Titel: Cruzifixus Kostenlos Bücher Online Lesen
Autoren: Hans-Peter Dinesh Bauer
Vom Netzwerk:
Schwiegervater. Er sah ihn auf der Terrasse seines Schlosses sitzen, seine goldene Uhr aus der Tasche ziehen und sardonisch lächelnd seine Bonmots zum Besten zu geben:
                „Die Tragödien der Anderen haben immer etwas Erbärmliches! Das Schauspiel des Todes hat etwas von einer perfiden Parodie!“
                Wie ein Schwarm aufgeregt surrender Hornissen schossen die Jäger auf ihn zu. Ihre Bordwaffen spien Tod und Verderben. Er versuchte nicht sich zu retten, erwartete wie ein in Diensten des Kaisers ergrauter Gardist das Unvermeidliche. Eine Maschinengewehrgarbe zerfetzte seine Brust. Er fiel, stürzte in einen dunklen Schacht an dessen anderen Ende ein weißes Licht pulsierte. Mit schwindenden Sinnen hörte er den alten Grafen den Todesengel soufflieren:
                „Beim Blute Jesu, solch wackerem Streiter gebührt ein Platz in Walhall!“

Die Ufer des Styx
    Quidquid agis, prudenter agas et respice finem! Was du auch tust, handle klug und bedenke das Ende!
     
    Paulus Paintinger erwachte mit einem bleiernen Geschmack im Mund. Sein Schädel schien aus Erz gegossen zu sein. Eine schwere Glocke, die unter den wuchtigen Schlägen des stocktauben Glöckners von Friedlassing erdröhnte. Unter Geächze und Gestöhne überwand er sein Phlegma, wuchtete seinen schweren, sackförmigen Leib aus dem Bett und torkelte wie ein narkotisierter Tanzbär zum Spiegel. Erschrocken, ja entsetzt wich er vor seinem Spiegelbild zurück: War dieser verquollene, triefäugige Unhold das Ebenbild seiner selbst? War jener Spiegel verkehrte Doppelgänger sein Alter Ego, seine andere schlechtere Hälfte, ein hinter Glas gefangener Mister Hyde? Von einer merkwürdigen, innerlichen Unrast erfasst, kehrte er dem unheimlichen Doppelgänger den Rücken und schwankte wie ein Äquilibrist auf dem Drahtseil ins Badezimmer. Er steckte seinen Kopf ins Waschbecken und drehte den Wasserhahn voll auf. Das eiskalte Wasser wirkte Wunder, die bleierne Müdigkeit fiel von ihm ab und er wurde langsam wieder klar im Kopf. Solchermaßen erfrischt, wagte sich Paintinger an die Morgentoilette: er unterzog sich einer gründlichen Rasur, bürstete seine silberweiße Mähne nach hinten und klatschte sich etwas Eau de Toilette auf Stirn und Wangen. Nach diesem kosmetischen Kraftakt fühlte er sich stark genug, den nackten Tatsachen erneut ins Gesicht zu blicken! Und siehe da: Das Scheusal hatte menschliche Züge bekommen. Jener schwabbelige, glibberige Golem hatte sich in einen vor maskuliner Kraft und viriler Energie strotzenden Lebemann zurückverwandelt. Aus seinen unstet flackernden Augen sprachen Entschlussfreude, Willensstärke und Durchsetzungskraft. Ja, er war wieder ganz der Alte: Pankraz Paulus Paintinger, der Panther! Ein Mann wie ein Berg, wie ein Feuer speiender Vulkan.

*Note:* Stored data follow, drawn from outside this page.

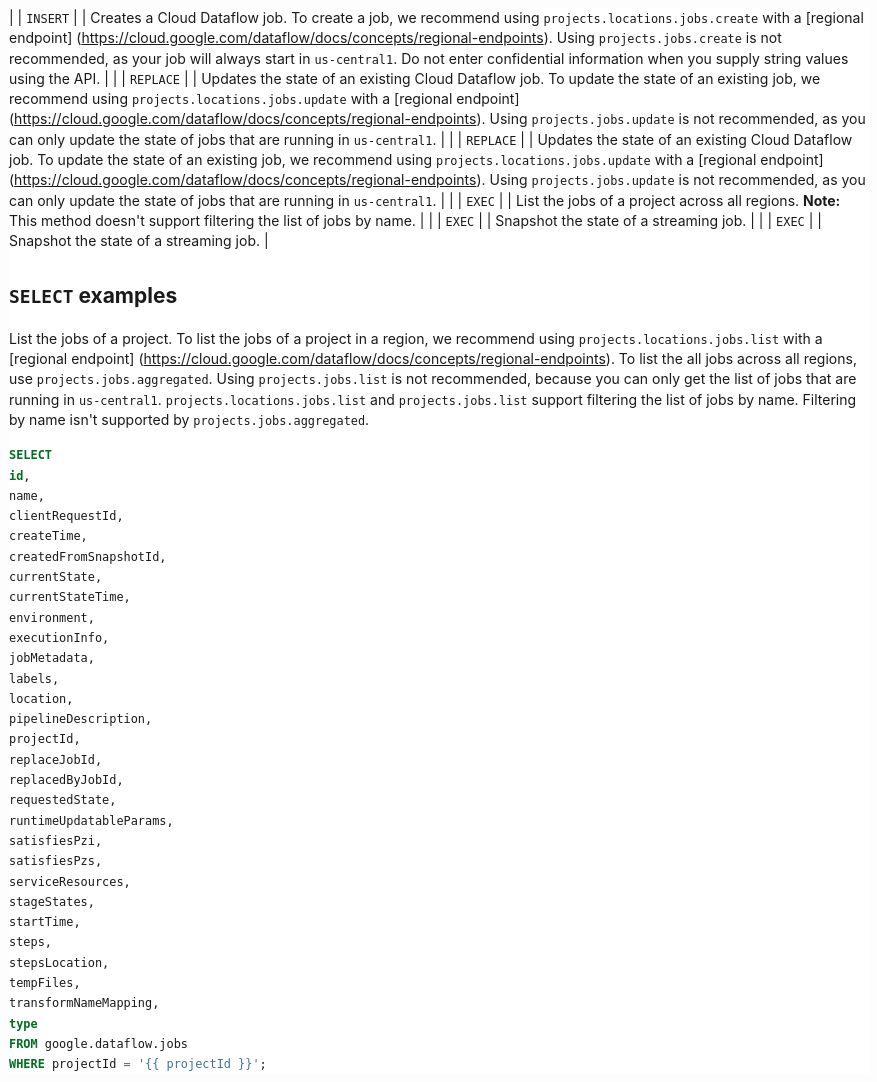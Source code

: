 | <CopyableCode code="projects_locations_jobs_create" /> | `INSERT` | <CopyableCode code="location, projectId" /> | Creates a Cloud Dataflow job. To create a job, we recommend using `projects.locations.jobs.create` with a [regional endpoint] (https://cloud.google.com/dataflow/docs/concepts/regional-endpoints). Using `projects.jobs.create` is not recommended, as your job will always start in `us-central1`. Do not enter confidential information when you supply string values using the API. |
| <CopyableCode code="projects_jobs_update" /> | `REPLACE` | <CopyableCode code="jobId, projectId" /> | Updates the state of an existing Cloud Dataflow job. To update the state of an existing job, we recommend using `projects.locations.jobs.update` with a [regional endpoint] (https://cloud.google.com/dataflow/docs/concepts/regional-endpoints). Using `projects.jobs.update` is not recommended, as you can only update the state of jobs that are running in `us-central1`. |
| <CopyableCode code="projects_locations_jobs_update" /> | `REPLACE` | <CopyableCode code="jobId, location, projectId" /> | Updates the state of an existing Cloud Dataflow job. To update the state of an existing job, we recommend using `projects.locations.jobs.update` with a [regional endpoint] (https://cloud.google.com/dataflow/docs/concepts/regional-endpoints). Using `projects.jobs.update` is not recommended, as you can only update the state of jobs that are running in `us-central1`. |
| <CopyableCode code="projects_jobs_aggregated" /> | `EXEC` | <CopyableCode code="projectId" /> | List the jobs of a project across all regions. **Note:** This method doesn't support filtering the list of jobs by name. |
| <CopyableCode code="projects_jobs_snapshot" /> | `EXEC` | <CopyableCode code="jobId, projectId" /> | Snapshot the state of a streaming job. |
| <CopyableCode code="projects_locations_jobs_snapshot" /> | `EXEC` | <CopyableCode code="jobId, location, projectId" /> | Snapshot the state of a streaming job. |

## `SELECT` examples

List the jobs of a project. To list the jobs of a project in a region, we recommend using `projects.locations.jobs.list` with a [regional endpoint] (https://cloud.google.com/dataflow/docs/concepts/regional-endpoints). To list the all jobs across all regions, use `projects.jobs.aggregated`. Using `projects.jobs.list` is not recommended, because you can only get the list of jobs that are running in `us-central1`. `projects.locations.jobs.list` and `projects.jobs.list` support filtering the list of jobs by name. Filtering by name isn't supported by `projects.jobs.aggregated`.

```sql
SELECT
id,
name,
clientRequestId,
createTime,
createdFromSnapshotId,
currentState,
currentStateTime,
environment,
executionInfo,
jobMetadata,
labels,
location,
pipelineDescription,
projectId,
replaceJobId,
replacedByJobId,
requestedState,
runtimeUpdatableParams,
satisfiesPzi,
satisfiesPzs,
serviceResources,
stageStates,
startTime,
steps,
stepsLocation,
tempFiles,
transformNameMapping,
type
FROM google.dataflow.jobs
WHERE projectId = '{{ projectId }}';
```

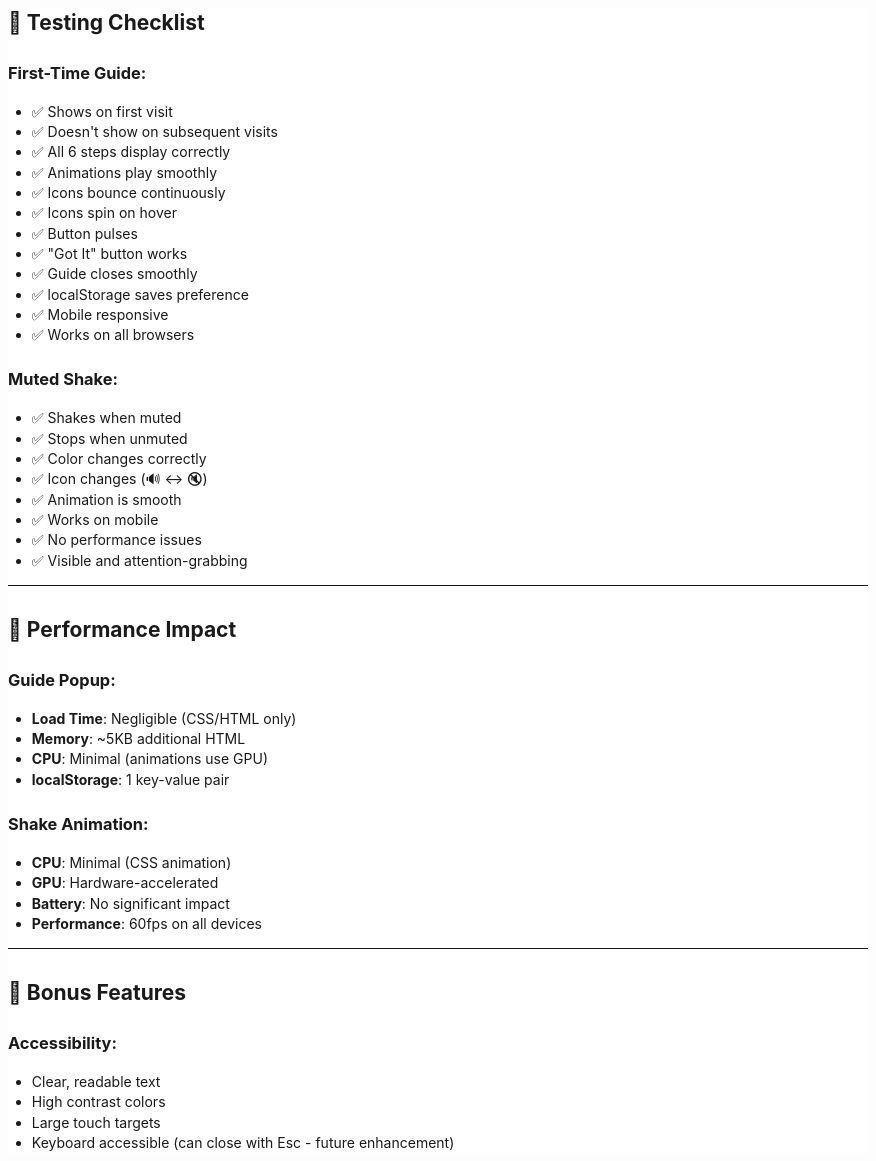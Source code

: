 ## 🧪 Testing Checklist

### First-Time Guide:
- ✅ Shows on first visit
- ✅ Doesn't show on subsequent visits
- ✅ All 6 steps display correctly
- ✅ Animations play smoothly
- ✅ Icons bounce continuously
- ✅ Icons spin on hover
- ✅ Button pulses
- ✅ "Got It" button works
- ✅ Guide closes smoothly
- ✅ localStorage saves preference
- ✅ Mobile responsive
- ✅ Works on all browsers

### Muted Shake:
- ✅ Shakes when muted
- ✅ Stops when unmuted
- ✅ Color changes correctly
- ✅ Icon changes (🔊 ↔ 🔇)
- ✅ Animation is smooth
- ✅ Works on mobile
- ✅ No performance issues
- ✅ Visible and attention-grabbing

---

## 🚀 Performance Impact

### Guide Popup:
- **Load Time**: Negligible (CSS/HTML only)
- **Memory**: ~5KB additional HTML
- **CPU**: Minimal (animations use GPU)
- **localStorage**: 1 key-value pair

### Shake Animation:
- **CPU**: Minimal (CSS animation)
- **GPU**: Hardware-accelerated
- **Battery**: No significant impact
- **Performance**: 60fps on all devices

---

## 🎁 Bonus Features

### Accessibility:
- Clear, readable text
- High contrast colors
- Large touch targets
- Keyboard accessible (can close with Esc - future enhancement)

                Selbstdisziplin, Spürsinn und der eiserne Wille zum Erfolg hatten ihn dem Weg nach oben geebnet. Die Midasgabe einen Misthaufen in eine Goldgrube zu verwandeln, hatte ihm die nötigen finanziellen Mittel beschert, um sich die Loyalität seiner Spießgesellen zu versichern, seine Machtbasis zu festigen und seinen Einfluss kontinuierlich zu erweitern. Und wenn er auch nicht der „allmächtige“ Padrino war, so wurde er doch allseits geachtet und gefürchtet. Mochte Gott in seinem Sphärenschloss im Himmel hocken, unten auf Erden war er sein eigner Herr. Hier spann er wie eine Spinne seine Fäden und musste nur darauf warten, bis sich ein unachtsames Insekt in seinem Netz verfing.
                Sein Buddha-Bauch war ihm beim gesellschaftlichen Aufstieg nie im Weg gestanden. Im Gegenteil: Sein Wanst wirkte wie ein natürlicher Schutzschild, der die Stiche und Stöße seiner Kontrahenten abfing. Paintinger war kein Freund von frugalen Mahlzeiten, hielt nichts von karger Kost, Diätplänen und Abmagerungskuren. Als praktizierender Vielfraß achtete er sorgsam darauf, dass er nicht vom Fleisch fiel und sein Ranzen in Form blieb: eine fett triefende Schweinshaxe mit Knödel hier, eine Rindsroulade mit Püree da, ein paar Palatschinken mit Zwetschgenröster und Schlagobers dort. Dazu ein Humpen Kellerbier hier, ein Dämmerschoppen dort und ein paar Obstler hie und da. Das Kampfgewicht, das man auf die Waage brachte, hatte schließlich einen entscheidend Anteil am Erfolg – im Boxring wie im Wirtschaftsleben. Paintinger hatte allerdings auch andere, härtere Zeiten erlebt.